Saved data entries
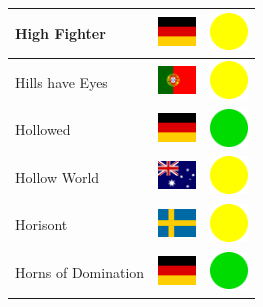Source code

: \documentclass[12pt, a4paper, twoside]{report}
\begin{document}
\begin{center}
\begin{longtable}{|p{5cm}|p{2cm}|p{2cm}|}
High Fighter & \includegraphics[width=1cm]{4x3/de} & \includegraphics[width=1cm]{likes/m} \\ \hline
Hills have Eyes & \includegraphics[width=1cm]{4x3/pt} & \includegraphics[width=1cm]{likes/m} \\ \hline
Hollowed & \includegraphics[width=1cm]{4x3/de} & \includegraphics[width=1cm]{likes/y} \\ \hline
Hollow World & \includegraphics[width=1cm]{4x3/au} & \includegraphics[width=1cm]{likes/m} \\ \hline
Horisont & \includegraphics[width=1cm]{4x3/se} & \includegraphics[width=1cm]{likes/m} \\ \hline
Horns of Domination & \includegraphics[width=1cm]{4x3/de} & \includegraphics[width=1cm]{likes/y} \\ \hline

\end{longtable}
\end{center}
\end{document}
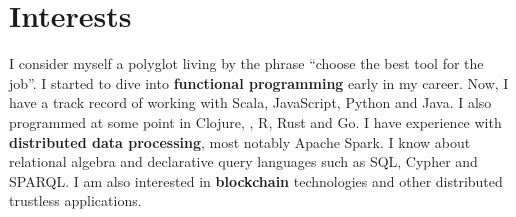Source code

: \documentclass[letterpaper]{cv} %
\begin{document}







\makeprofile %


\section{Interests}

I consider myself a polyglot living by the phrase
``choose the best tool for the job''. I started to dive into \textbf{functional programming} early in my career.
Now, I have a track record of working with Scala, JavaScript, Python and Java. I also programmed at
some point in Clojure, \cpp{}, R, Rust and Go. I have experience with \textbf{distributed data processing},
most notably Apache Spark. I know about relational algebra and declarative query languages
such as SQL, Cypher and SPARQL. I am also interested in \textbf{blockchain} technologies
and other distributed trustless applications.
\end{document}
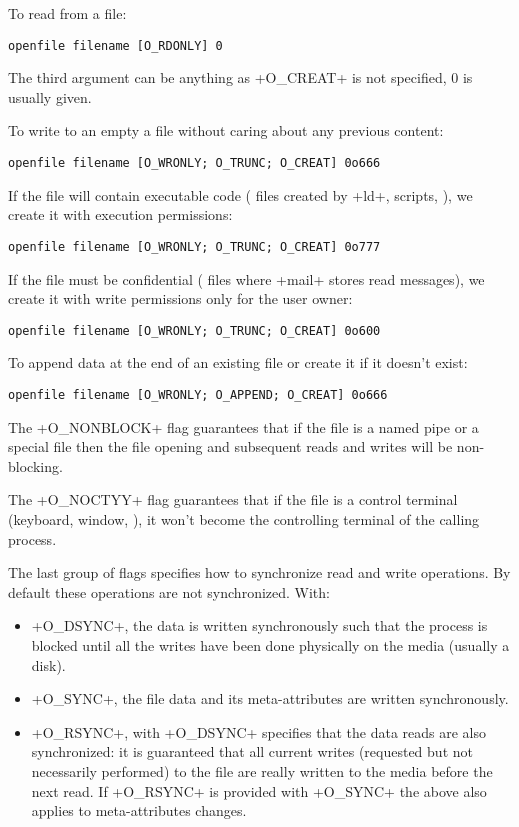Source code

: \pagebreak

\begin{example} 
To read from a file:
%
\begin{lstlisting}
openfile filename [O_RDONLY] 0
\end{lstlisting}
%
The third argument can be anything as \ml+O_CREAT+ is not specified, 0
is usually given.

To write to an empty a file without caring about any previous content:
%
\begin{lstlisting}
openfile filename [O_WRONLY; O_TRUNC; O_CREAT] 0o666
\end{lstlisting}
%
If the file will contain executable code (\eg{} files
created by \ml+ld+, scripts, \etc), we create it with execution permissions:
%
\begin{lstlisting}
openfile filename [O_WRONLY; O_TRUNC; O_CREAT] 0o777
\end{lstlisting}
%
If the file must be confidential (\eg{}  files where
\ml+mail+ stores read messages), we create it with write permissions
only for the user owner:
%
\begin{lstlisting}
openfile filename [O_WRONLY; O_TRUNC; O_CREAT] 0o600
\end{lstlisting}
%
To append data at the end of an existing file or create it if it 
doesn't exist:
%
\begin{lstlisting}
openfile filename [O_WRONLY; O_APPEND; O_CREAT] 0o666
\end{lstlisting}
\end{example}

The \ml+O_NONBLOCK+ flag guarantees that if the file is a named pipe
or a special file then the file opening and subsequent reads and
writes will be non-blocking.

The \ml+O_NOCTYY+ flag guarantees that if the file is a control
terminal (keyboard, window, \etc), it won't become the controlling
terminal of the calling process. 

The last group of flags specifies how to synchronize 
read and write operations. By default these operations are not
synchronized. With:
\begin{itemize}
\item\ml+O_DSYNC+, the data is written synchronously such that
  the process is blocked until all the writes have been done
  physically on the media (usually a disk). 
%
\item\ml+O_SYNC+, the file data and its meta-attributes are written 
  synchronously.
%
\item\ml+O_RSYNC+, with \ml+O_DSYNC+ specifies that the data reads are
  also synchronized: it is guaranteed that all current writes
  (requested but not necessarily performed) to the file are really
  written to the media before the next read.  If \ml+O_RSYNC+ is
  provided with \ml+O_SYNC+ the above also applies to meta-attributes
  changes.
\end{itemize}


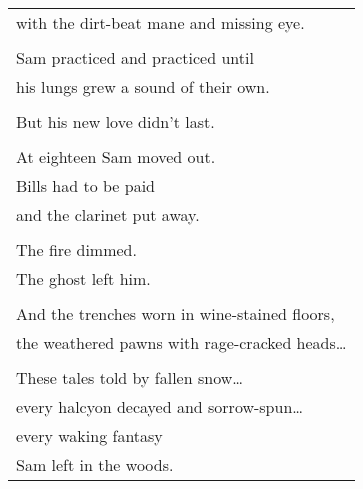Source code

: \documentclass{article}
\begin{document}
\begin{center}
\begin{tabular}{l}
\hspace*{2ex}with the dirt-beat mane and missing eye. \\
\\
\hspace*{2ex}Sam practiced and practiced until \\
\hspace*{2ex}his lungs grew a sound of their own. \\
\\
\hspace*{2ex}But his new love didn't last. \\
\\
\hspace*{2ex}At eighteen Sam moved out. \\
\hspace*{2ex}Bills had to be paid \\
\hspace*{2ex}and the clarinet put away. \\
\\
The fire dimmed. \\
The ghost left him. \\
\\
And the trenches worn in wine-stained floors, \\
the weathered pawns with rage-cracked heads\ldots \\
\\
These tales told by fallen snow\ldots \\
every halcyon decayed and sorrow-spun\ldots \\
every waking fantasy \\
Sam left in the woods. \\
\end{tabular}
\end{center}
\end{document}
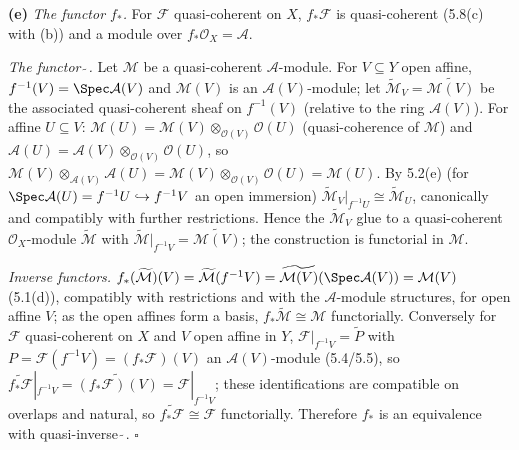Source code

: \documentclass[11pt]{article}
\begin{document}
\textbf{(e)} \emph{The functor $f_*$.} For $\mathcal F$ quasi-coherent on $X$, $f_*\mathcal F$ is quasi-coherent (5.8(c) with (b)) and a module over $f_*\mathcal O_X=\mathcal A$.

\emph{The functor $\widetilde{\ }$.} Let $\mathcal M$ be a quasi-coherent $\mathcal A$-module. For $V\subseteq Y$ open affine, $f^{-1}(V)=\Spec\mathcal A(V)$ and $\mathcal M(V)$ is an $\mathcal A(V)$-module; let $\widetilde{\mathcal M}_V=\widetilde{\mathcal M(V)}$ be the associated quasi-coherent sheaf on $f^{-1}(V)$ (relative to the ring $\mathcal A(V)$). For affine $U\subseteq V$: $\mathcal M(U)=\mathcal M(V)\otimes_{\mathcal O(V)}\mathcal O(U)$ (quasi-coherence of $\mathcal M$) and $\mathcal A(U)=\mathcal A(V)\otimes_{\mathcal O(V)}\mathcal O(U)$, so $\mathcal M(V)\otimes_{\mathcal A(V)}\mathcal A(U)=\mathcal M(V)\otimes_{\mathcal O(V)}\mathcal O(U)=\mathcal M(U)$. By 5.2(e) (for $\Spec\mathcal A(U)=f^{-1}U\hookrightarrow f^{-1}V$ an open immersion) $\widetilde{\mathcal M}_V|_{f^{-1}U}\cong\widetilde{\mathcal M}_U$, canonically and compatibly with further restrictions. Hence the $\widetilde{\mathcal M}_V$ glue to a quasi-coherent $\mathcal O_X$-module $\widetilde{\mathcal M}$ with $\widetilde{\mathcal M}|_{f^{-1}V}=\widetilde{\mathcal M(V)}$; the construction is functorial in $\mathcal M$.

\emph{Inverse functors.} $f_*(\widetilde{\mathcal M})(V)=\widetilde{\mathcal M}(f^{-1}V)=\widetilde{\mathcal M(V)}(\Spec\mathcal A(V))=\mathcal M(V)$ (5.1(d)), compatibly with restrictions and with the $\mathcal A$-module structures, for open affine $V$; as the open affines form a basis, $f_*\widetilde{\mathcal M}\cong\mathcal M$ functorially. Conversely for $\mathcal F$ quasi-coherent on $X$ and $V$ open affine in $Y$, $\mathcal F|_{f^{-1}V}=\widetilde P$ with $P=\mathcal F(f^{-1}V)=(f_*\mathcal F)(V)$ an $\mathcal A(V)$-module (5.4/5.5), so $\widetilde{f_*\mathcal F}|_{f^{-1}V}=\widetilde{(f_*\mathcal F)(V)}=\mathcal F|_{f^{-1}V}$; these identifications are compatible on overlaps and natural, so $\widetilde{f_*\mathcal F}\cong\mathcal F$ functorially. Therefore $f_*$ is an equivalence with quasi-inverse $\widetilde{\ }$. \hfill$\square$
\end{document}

> **TASK GOAL**
Leave the images behind and write out every entry exactly.

> **FINISHED TASK**
Source code

: \documentclass[12pt, a4paper, twoside]{report}
\begin{document}
\begin{center}
\begin{longtable}{|p{5cm}|p{2cm}|p{2cm}|}
High Fighter & \includegraphics[width=1cm]{4x3/de} & \includegraphics[width=1cm]{likes/m} \\ \hline
Hills have Eyes & \includegraphics[width=1cm]{4x3/pt} & \includegraphics[width=1cm]{likes/m} \\ \hline
Hollowed & \includegraphics[width=1cm]{4x3/de} & \includegraphics[width=1cm]{likes/y} \\ \hline
Hollow World & \includegraphics[width=1cm]{4x3/au} & \includegraphics[width=1cm]{likes/m} \\ \hline
Horisont & \includegraphics[width=1cm]{4x3/se} & \includegraphics[width=1cm]{likes/m} \\ \hline
Horns of Domination & \includegraphics[width=1cm]{4x3/de} & \includegraphics[width=1cm]{likes/y} \\ \hline

\end{longtable}
\end{center}
\end{document}
Source code

: \documentclass[letterpaper]{cv} %
\begin{document}







\makeprofile %


\section{Interests}

I consider myself a polyglot living by the phrase
``choose the best tool for the job''. I started to dive into \textbf{functional programming} early in my career.
Now, I have a track record of working with Scala, JavaScript, Python and Java. I also programmed at
some point in Clojure, \cpp{}, R, Rust and Go. I have experience with \textbf{distributed data processing},
most notably Apache Spark. I know about relational algebra and declarative query languages
such as SQL, Cypher and SPARQL. I am also interested in \textbf{blockchain} technologies
and other distributed trustless applications.
\end{document}
Source code

: \pagebreak

\begin{example} 
To read from a file:
%
\begin{lstlisting}
openfile filename [O_RDONLY] 0
\end{lstlisting}
%
The third argument can be anything as \ml+O_CREAT+ is not specified, 0
is usually given.

To write to an empty a file without caring about any previous content:
%
\begin{lstlisting}
openfile filename [O_WRONLY; O_TRUNC; O_CREAT] 0o666
\end{lstlisting}
%
If the file will contain executable code (\eg{} files
created by \ml+ld+, scripts, \etc), we create it with execution permissions:
%
\begin{lstlisting}
openfile filename [O_WRONLY; O_TRUNC; O_CREAT] 0o777
\end{lstlisting}
%
If the file must be confidential (\eg{}  files where
\ml+mail+ stores read messages), we create it with write permissions
only for the user owner:
%
\begin{lstlisting}
openfile filename [O_WRONLY; O_TRUNC; O_CREAT] 0o600
\end{lstlisting}
%
To append data at the end of an existing file or create it if it 
doesn't exist:
%
\begin{lstlisting}
openfile filename [O_WRONLY; O_APPEND; O_CREAT] 0o666
\end{lstlisting}
\end{example}

The \ml+O_NONBLOCK+ flag guarantees that if the file is a named pipe
or a special file then the file opening and subsequent reads and
writes will be non-blocking.

The \ml+O_NOCTYY+ flag guarantees that if the file is a control
terminal (keyboard, window, \etc), it won't become the controlling
terminal of the calling process. 

The last group of flags specifies how to synchronize 
read and write operations. By default these operations are not
synchronized. With:
\begin{itemize}
\item\ml+O_DSYNC+, the data is written synchronously such that
  the process is blocked until all the writes have been done
  physically on the media (usually a disk). 
%
\item\ml+O_SYNC+, the file data and its meta-attributes are written 
  synchronously.
%
\item\ml+O_RSYNC+, with \ml+O_DSYNC+ specifies that the data reads are
  also synchronized: it is guaranteed that all current writes
  (requested but not necessarily performed) to the file are really
  written to the media before the next read.  If \ml+O_RSYNC+ is
  provided with \ml+O_SYNC+ the above also applies to meta-attributes
  changes.
\end{itemize}


Source code

: \documentclass{article}
\begin{document}
\begin{center}
\begin{tabular}{l}
\hspace*{2ex}with the dirt-beat mane and missing eye. \\
\\
\hspace*{2ex}Sam practiced and practiced until \\
\hspace*{2ex}his lungs grew a sound of their own. \\
\\
\hspace*{2ex}But his new love didn't last. \\
\\
\hspace*{2ex}At eighteen Sam moved out. \\
\hspace*{2ex}Bills had to be paid \\
\hspace*{2ex}and the clarinet put away. \\
\\
The fire dimmed. \\
The ghost left him. \\
\\
And the trenches worn in wine-stained floors, \\
the weathered pawns with rage-cracked heads\ldots \\
\\
These tales told by fallen snow\ldots \\
every halcyon decayed and sorrow-spun\ldots \\
every waking fantasy \\
Sam left in the woods. \\
\end{tabular}
\end{center}
\end{document}
Source code

: \documentclass[11pt]{article}
\begin{document}
\textbf{(e)} \emph{The functor $f_*$.} For $\mathcal F$ quasi-coherent on $X$, $f_*\mathcal F$ is quasi-coherent (5.8(c) with (b)) and a module over $f_*\mathcal O_X=\mathcal A$.

\emph{The functor $\widetilde{\ }$.} Let $\mathcal M$ be a quasi-coherent $\mathcal A$-module. For $V\subseteq Y$ open affine, $f^{-1}(V)=\Spec\mathcal A(V)$ and $\mathcal M(V)$ is an $\mathcal A(V)$-module; let $\widetilde{\mathcal M}_V=\widetilde{\mathcal M(V)}$ be the associated quasi-coherent sheaf on $f^{-1}(V)$ (relative to the ring $\mathcal A(V)$). For affine $U\subseteq V$: $\mathcal M(U)=\mathcal M(V)\otimes_{\mathcal O(V)}\mathcal O(U)$ (quasi-coherence of $\mathcal M$) and $\mathcal A(U)=\mathcal A(V)\otimes_{\mathcal O(V)}\mathcal O(U)$, so $\mathcal M(V)\otimes_{\mathcal A(V)}\mathcal A(U)=\mathcal M(V)\otimes_{\mathcal O(V)}\mathcal O(U)=\mathcal M(U)$. By 5.2(e) (for $\Spec\mathcal A(U)=f^{-1}U\hookrightarrow f^{-1}V$ an open immersion) $\widetilde{\mathcal M}_V|_{f^{-1}U}\cong\widetilde{\mathcal M}_U$, canonically and compatibly with further restrictions. Hence the $\widetilde{\mathcal M}_V$ glue to a quasi-coherent $\mathcal O_X$-module $\widetilde{\mathcal M}$ with $\widetilde{\mathcal M}|_{f^{-1}V}=\widetilde{\mathcal M(V)}$; the construction is functorial in $\mathcal M$.

\emph{Inverse functors.} $f_*(\widetilde{\mathcal M})(V)=\widetilde{\mathcal M}(f^{-1}V)=\widetilde{\mathcal M(V)}(\Spec\mathcal A(V))=\mathcal M(V)$ (5.1(d)), compatibly with restrictions and with the $\mathcal A$-module structures, for open affine $V$; as the open affines form a basis, $f_*\widetilde{\mathcal M}\cong\mathcal M$ functorially. Conversely for $\mathcal F$ quasi-coherent on $X$ and $V$ open affine in $Y$, $\mathcal F|_{f^{-1}V}=\widetilde P$ with $P=\mathcal F(f^{-1}V)=(f_*\mathcal F)(V)$ an $\mathcal A(V)$-module (5.4/5.5), so $\widetilde{f_*\mathcal F}|_{f^{-1}V}=\widetilde{(f_*\mathcal F)(V)}=\mathcal F|_{f^{-1}V}$; these identifications are compatible on overlaps and natural, so $\widetilde{f_*\mathcal F}\cong\mathcal F$ functorially. Therefore $f_*$ is an equivalence with quasi-inverse $\widetilde{\ }$. \hfill$\square$
\end{document}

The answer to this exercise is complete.